* Instructions for the task *
Among the lines below, which ones contain the word "uikit"? Copy every such line.
======
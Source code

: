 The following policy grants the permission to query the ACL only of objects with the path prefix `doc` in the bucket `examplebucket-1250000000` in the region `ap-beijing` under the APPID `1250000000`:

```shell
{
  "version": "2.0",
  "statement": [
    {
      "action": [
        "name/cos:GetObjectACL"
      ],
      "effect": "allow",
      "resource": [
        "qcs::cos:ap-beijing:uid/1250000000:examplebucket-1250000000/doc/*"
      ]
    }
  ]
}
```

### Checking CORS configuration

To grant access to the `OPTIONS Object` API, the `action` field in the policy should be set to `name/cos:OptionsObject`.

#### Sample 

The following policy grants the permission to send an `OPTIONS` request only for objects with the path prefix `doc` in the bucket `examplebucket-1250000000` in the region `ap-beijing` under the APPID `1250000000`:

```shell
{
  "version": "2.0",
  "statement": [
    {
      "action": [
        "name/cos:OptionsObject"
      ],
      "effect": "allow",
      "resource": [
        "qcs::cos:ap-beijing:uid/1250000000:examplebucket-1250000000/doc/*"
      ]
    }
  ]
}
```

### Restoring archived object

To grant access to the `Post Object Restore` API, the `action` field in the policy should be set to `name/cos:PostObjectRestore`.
======
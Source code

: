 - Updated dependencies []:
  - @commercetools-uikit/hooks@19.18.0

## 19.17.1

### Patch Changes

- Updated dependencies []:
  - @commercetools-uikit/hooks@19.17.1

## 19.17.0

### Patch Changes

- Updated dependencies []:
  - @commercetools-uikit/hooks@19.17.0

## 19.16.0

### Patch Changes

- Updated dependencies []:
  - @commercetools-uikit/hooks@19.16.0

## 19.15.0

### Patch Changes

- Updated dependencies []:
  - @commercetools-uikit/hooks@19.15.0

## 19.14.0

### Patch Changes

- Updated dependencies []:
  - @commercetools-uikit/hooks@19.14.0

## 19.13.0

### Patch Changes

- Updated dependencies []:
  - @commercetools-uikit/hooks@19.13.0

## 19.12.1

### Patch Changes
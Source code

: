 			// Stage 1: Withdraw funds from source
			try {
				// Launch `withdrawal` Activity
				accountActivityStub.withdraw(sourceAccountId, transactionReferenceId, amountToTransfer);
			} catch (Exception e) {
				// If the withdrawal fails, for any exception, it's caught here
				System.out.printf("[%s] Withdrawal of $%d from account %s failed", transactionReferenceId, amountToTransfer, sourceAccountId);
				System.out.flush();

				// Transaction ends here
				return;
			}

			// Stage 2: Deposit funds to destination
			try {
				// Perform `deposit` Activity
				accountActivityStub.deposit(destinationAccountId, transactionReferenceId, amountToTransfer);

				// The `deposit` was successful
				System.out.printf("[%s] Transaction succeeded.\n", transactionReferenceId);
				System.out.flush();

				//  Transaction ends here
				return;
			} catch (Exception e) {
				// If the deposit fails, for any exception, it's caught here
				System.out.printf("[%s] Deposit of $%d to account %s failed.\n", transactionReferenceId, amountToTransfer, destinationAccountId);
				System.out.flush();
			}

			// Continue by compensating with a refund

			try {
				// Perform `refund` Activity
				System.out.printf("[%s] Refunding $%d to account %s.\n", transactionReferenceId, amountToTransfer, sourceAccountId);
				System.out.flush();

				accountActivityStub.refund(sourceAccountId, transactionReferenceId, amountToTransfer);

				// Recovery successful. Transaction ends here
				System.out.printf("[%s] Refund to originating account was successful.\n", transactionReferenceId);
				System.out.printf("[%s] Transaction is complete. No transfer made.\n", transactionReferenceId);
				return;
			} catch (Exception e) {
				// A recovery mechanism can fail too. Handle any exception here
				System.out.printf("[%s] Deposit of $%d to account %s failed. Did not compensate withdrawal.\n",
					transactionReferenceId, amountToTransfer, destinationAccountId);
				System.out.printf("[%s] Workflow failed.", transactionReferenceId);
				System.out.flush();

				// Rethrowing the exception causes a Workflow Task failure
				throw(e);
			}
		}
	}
======
* Response below *
  - @commercetools-uikit/hooks@19.18.0
  - @commercetools-uikit/hooks@19.17.1
  - @commercetools-uikit/hooks@19.17.0
  - @commercetools-uikit/hooks@19.16.0
  - @commercetools-uikit/hooks@19.15.0
  - @commercetools-uikit/hooks@19.14.0
  - @commercetools-uikit/hooks@19.13.0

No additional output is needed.